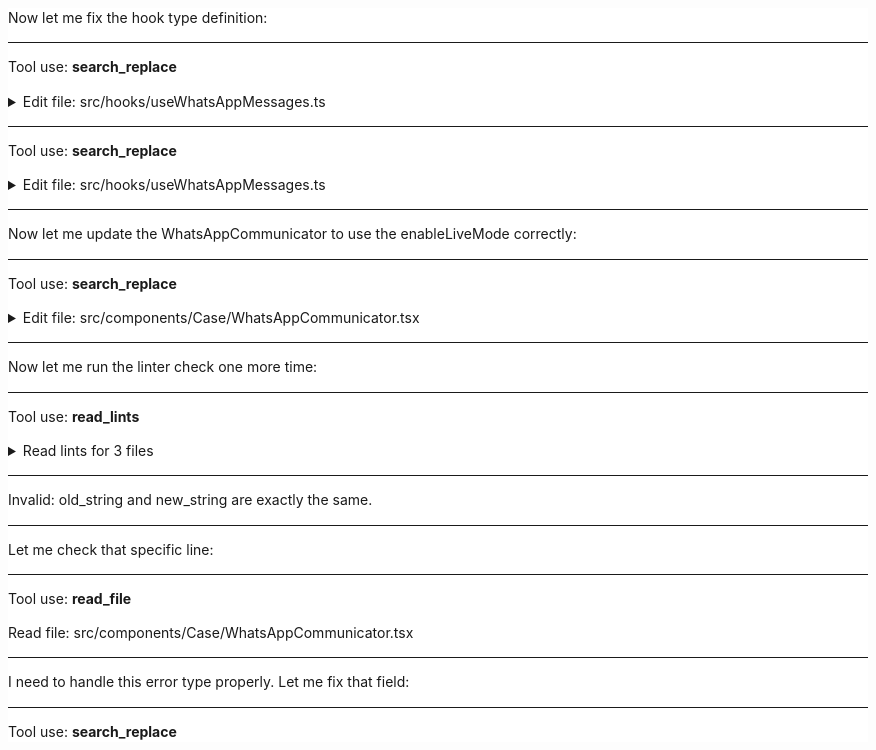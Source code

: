 
Now let me fix the hook type definition:


---

Tool use: **search_replace**


<details><summary>Edit file: src/hooks/useWhatsAppMessages.ts</summary></details>

---

Tool use: **search_replace**


<details><summary>Edit file: src/hooks/useWhatsAppMessages.ts</summary></details>

---

Now let me update the WhatsAppCommunicator to use the enableLiveMode correctly:


---

Tool use: **search_replace**


<details><summary>Edit file: src/components/Case/WhatsAppCommunicator.tsx</summary></details>

---

Now let me run the linter check one more time:


---

Tool use: **read_lints**

<details><summary>Read lints for 3 files</summary></details>

---

Invalid: old_string and new_string are exactly the same.

---

Let me check that specific line:


---

Tool use: **read_file**

Read file: src/components/Case/WhatsAppCommunicator.tsx

---

I need to handle this error type properly. Let me fix that field:


---

Tool use: **search_replace**

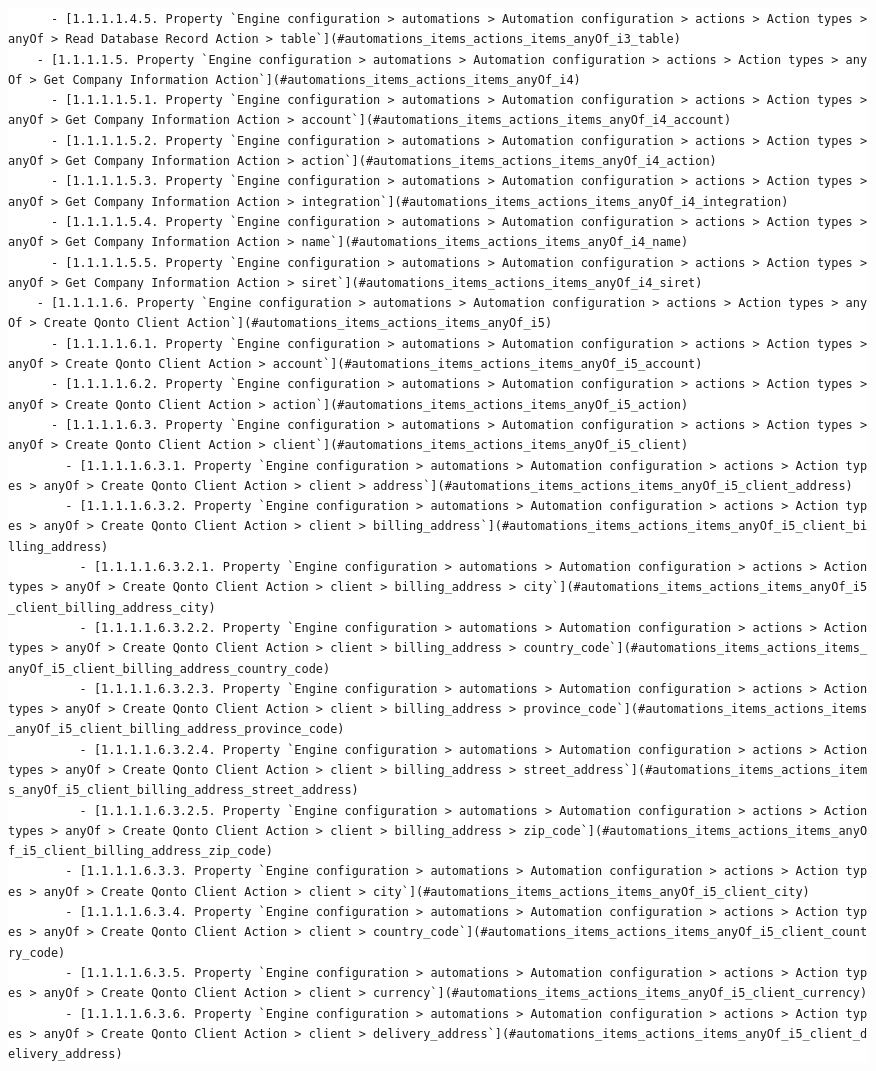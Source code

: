           - [1.1.1.1.4.5. Property `Engine configuration > automations > Automation configuration > actions > Action types > anyOf > Read Database Record Action > table`](#automations_items_actions_items_anyOf_i3_table)
        - [1.1.1.1.5. Property `Engine configuration > automations > Automation configuration > actions > Action types > anyOf > Get Company Information Action`](#automations_items_actions_items_anyOf_i4)
          - [1.1.1.1.5.1. Property `Engine configuration > automations > Automation configuration > actions > Action types > anyOf > Get Company Information Action > account`](#automations_items_actions_items_anyOf_i4_account)
          - [1.1.1.1.5.2. Property `Engine configuration > automations > Automation configuration > actions > Action types > anyOf > Get Company Information Action > action`](#automations_items_actions_items_anyOf_i4_action)
          - [1.1.1.1.5.3. Property `Engine configuration > automations > Automation configuration > actions > Action types > anyOf > Get Company Information Action > integration`](#automations_items_actions_items_anyOf_i4_integration)
          - [1.1.1.1.5.4. Property `Engine configuration > automations > Automation configuration > actions > Action types > anyOf > Get Company Information Action > name`](#automations_items_actions_items_anyOf_i4_name)
          - [1.1.1.1.5.5. Property `Engine configuration > automations > Automation configuration > actions > Action types > anyOf > Get Company Information Action > siret`](#automations_items_actions_items_anyOf_i4_siret)
        - [1.1.1.1.6. Property `Engine configuration > automations > Automation configuration > actions > Action types > anyOf > Create Qonto Client Action`](#automations_items_actions_items_anyOf_i5)
          - [1.1.1.1.6.1. Property `Engine configuration > automations > Automation configuration > actions > Action types > anyOf > Create Qonto Client Action > account`](#automations_items_actions_items_anyOf_i5_account)
          - [1.1.1.1.6.2. Property `Engine configuration > automations > Automation configuration > actions > Action types > anyOf > Create Qonto Client Action > action`](#automations_items_actions_items_anyOf_i5_action)
          - [1.1.1.1.6.3. Property `Engine configuration > automations > Automation configuration > actions > Action types > anyOf > Create Qonto Client Action > client`](#automations_items_actions_items_anyOf_i5_client)
            - [1.1.1.1.6.3.1. Property `Engine configuration > automations > Automation configuration > actions > Action types > anyOf > Create Qonto Client Action > client > address`](#automations_items_actions_items_anyOf_i5_client_address)
            - [1.1.1.1.6.3.2. Property `Engine configuration > automations > Automation configuration > actions > Action types > anyOf > Create Qonto Client Action > client > billing_address`](#automations_items_actions_items_anyOf_i5_client_billing_address)
              - [1.1.1.1.6.3.2.1. Property `Engine configuration > automations > Automation configuration > actions > Action types > anyOf > Create Qonto Client Action > client > billing_address > city`](#automations_items_actions_items_anyOf_i5_client_billing_address_city)
              - [1.1.1.1.6.3.2.2. Property `Engine configuration > automations > Automation configuration > actions > Action types > anyOf > Create Qonto Client Action > client > billing_address > country_code`](#automations_items_actions_items_anyOf_i5_client_billing_address_country_code)
              - [1.1.1.1.6.3.2.3. Property `Engine configuration > automations > Automation configuration > actions > Action types > anyOf > Create Qonto Client Action > client > billing_address > province_code`](#automations_items_actions_items_anyOf_i5_client_billing_address_province_code)
              - [1.1.1.1.6.3.2.4. Property `Engine configuration > automations > Automation configuration > actions > Action types > anyOf > Create Qonto Client Action > client > billing_address > street_address`](#automations_items_actions_items_anyOf_i5_client_billing_address_street_address)
              - [1.1.1.1.6.3.2.5. Property `Engine configuration > automations > Automation configuration > actions > Action types > anyOf > Create Qonto Client Action > client > billing_address > zip_code`](#automations_items_actions_items_anyOf_i5_client_billing_address_zip_code)
            - [1.1.1.1.6.3.3. Property `Engine configuration > automations > Automation configuration > actions > Action types > anyOf > Create Qonto Client Action > client > city`](#automations_items_actions_items_anyOf_i5_client_city)
            - [1.1.1.1.6.3.4. Property `Engine configuration > automations > Automation configuration > actions > Action types > anyOf > Create Qonto Client Action > client > country_code`](#automations_items_actions_items_anyOf_i5_client_country_code)
            - [1.1.1.1.6.3.5. Property `Engine configuration > automations > Automation configuration > actions > Action types > anyOf > Create Qonto Client Action > client > currency`](#automations_items_actions_items_anyOf_i5_client_currency)
            - [1.1.1.1.6.3.6. Property `Engine configuration > automations > Automation configuration > actions > Action types > anyOf > Create Qonto Client Action > client > delivery_address`](#automations_items_actions_items_anyOf_i5_client_delivery_address)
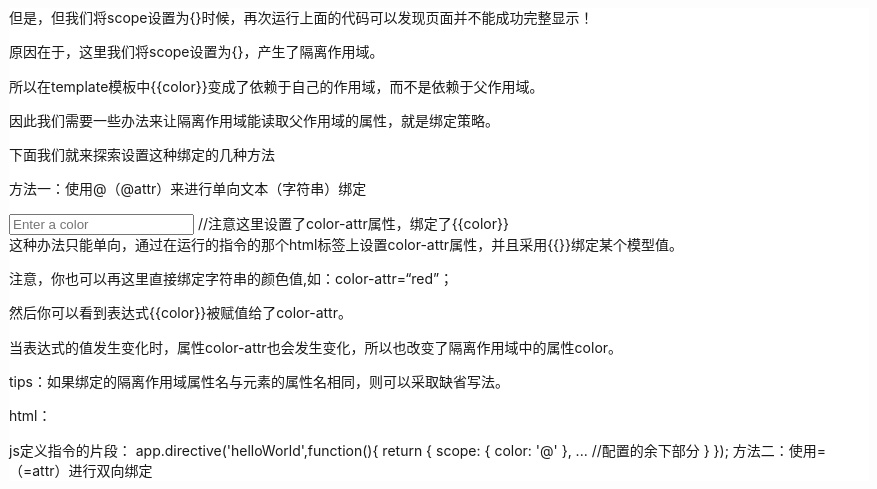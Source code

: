

但是，但我们将scope设置为{}时候，再次运行上面的代码可以发现页面并不能成功完整显示！

原因在于，这里我们将scope设置为{}，产生了隔离作用域。

所以在template模板中{{color}}变成了依赖于自己的作用域，而不是依赖于父作用域。

因此我们需要一些办法来让隔离作用域能读取父作用域的属性，就是绑定策略。

下面我们就来探索设置这种绑定的几种方法

方法一：使用@（@attr）来进行单向文本（字符串）绑定

<!doctype html>
<html ng-app="myApp">
<head>
  <script src="http://cdn.staticfile.org/angular.js/1.2.10/angular.min.js"></script>
</head>
<body>

  <div ng-controller='MainController'>
        <input type="text" ng-model="color" placeholder="Enter a color"/>   
        <hello-world color-attr='{{color}}'></hello-world>   //注意这里设置了color-attr属性，绑定了{{color}}
  </div>

  <script>
    var app = angular.module('myApp',[]);
    app.controller('MainController',function(){});
    app.directive('helloWorld',function(){
     return {
        scope: {color:'@colorAttr'},  //指明了隔离作用域中的属性color应该绑定到属性colorAttr
        restrict: 'AE',
        replace: true,
        template: '<p style=" -webkit-tap-highlight-color: transparent; color: rgb(239, 220, 188);">{{color}}">Hello World</p>'      
     }
    });
  </script>

</body>
</html>
这种办法只能单向，通过在运行的指令的那个html标签上设置color-attr属性，并且采用{{}}绑定某个模型值。

注意，你也可以再这里直接绑定字符串的颜色值,如：color-attr=“red”；

然后你可以看到表达式{{color}}被赋值给了color-attr。

当表达式的值发生变化时，属性color-attr也会发生变化，所以也改变了隔离作用域中的属性color。

tips：如果绑定的隔离作用域属性名与元素的属性名相同，则可以采取缺省写法。

html：
<hello-world color="{{color}}"/>  

js定义指令的片段：
app.directive('helloWorld',function(){
    return {
        scope: {
            color: '@'
        },
        ...
        //配置的余下部分
    }
});
方法二：使用=（=attr）进行双向绑定
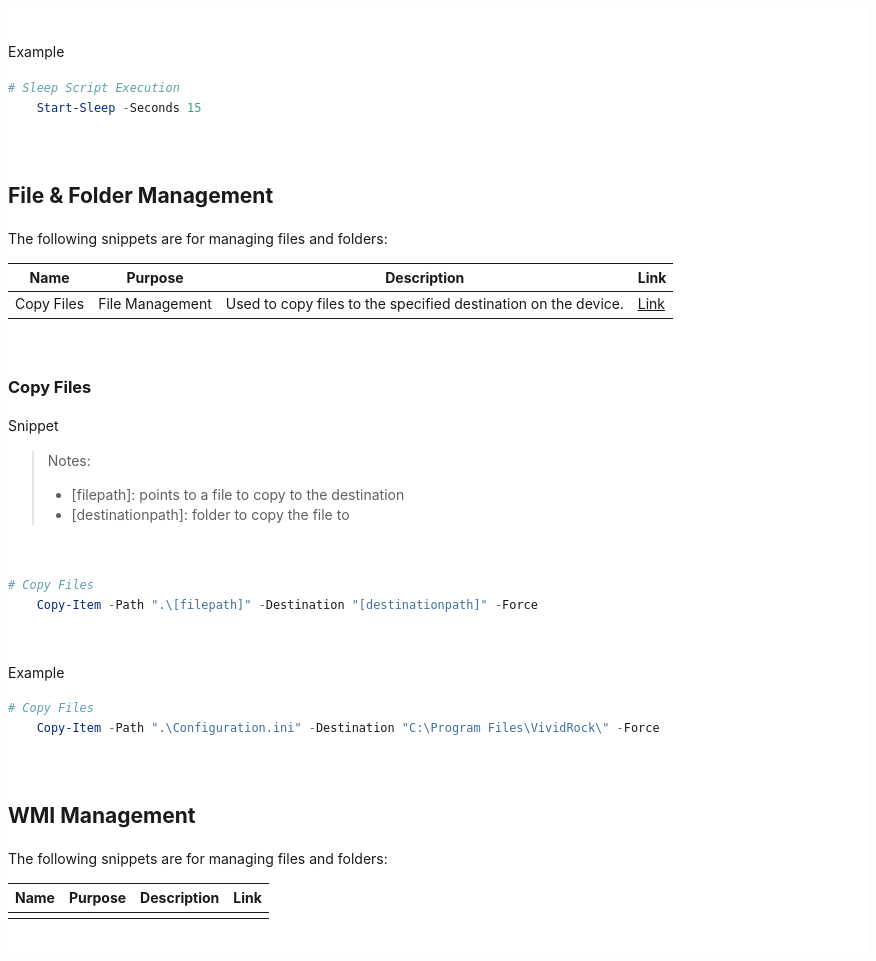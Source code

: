 &nbsp;

Example

```powershell
# Sleep Script Execution
    Start-Sleep -Seconds 15
```

&nbsp;

## File & Folder Management

The following snippets are for managing files and folders:

| Name | Purpose | Description | Link |
| ---- | ------- | ----------- | ---- |
| Copy Files | File Management | Used to copy files to the specified destination on the device. | [Link](###-copy-files) |

&nbsp;

### Copy Files

Snippet

> Notes:
>
> - [filepath]: points to a file to copy to the destination
> - [destinationpath]: folder to copy the file to

&nbsp;

```powershell
# Copy Files
    Copy-Item -Path ".\[filepath]" -Destination "[destinationpath]" -Force
```

&nbsp;

Example

```powershell
# Copy Files
    Copy-Item -Path ".\Configuration.ini" -Destination "C:\Program Files\VividRock\" -Force
```

&nbsp;

## WMI Management

The following snippets are for managing files and folders:

| Name | Purpose | Description | Link |
| ---- | ------- | ----------- | ---- |
|  |  |  |  |

&nbsp;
________________
▶ [REQUIREMENT]: Scan the material above for the string "account", returning each line that contains it.

▶ [RESPONSE FOR THIS EXERCISE]:
          - [1.1.1.1.5.1. Property `Engine configuration > automations > Automation configuration > actions > Action types > anyOf > Get Company Information Action > account`](#automations_items_actions_items_anyOf_i4_account)
          - [1.1.1.1.6.1. Property `Engine configuration > automations > Automation configuration > actions > Action types > anyOf > Create Qonto Client Action > account`](#automations_items_actions_items_anyOf_i5_account)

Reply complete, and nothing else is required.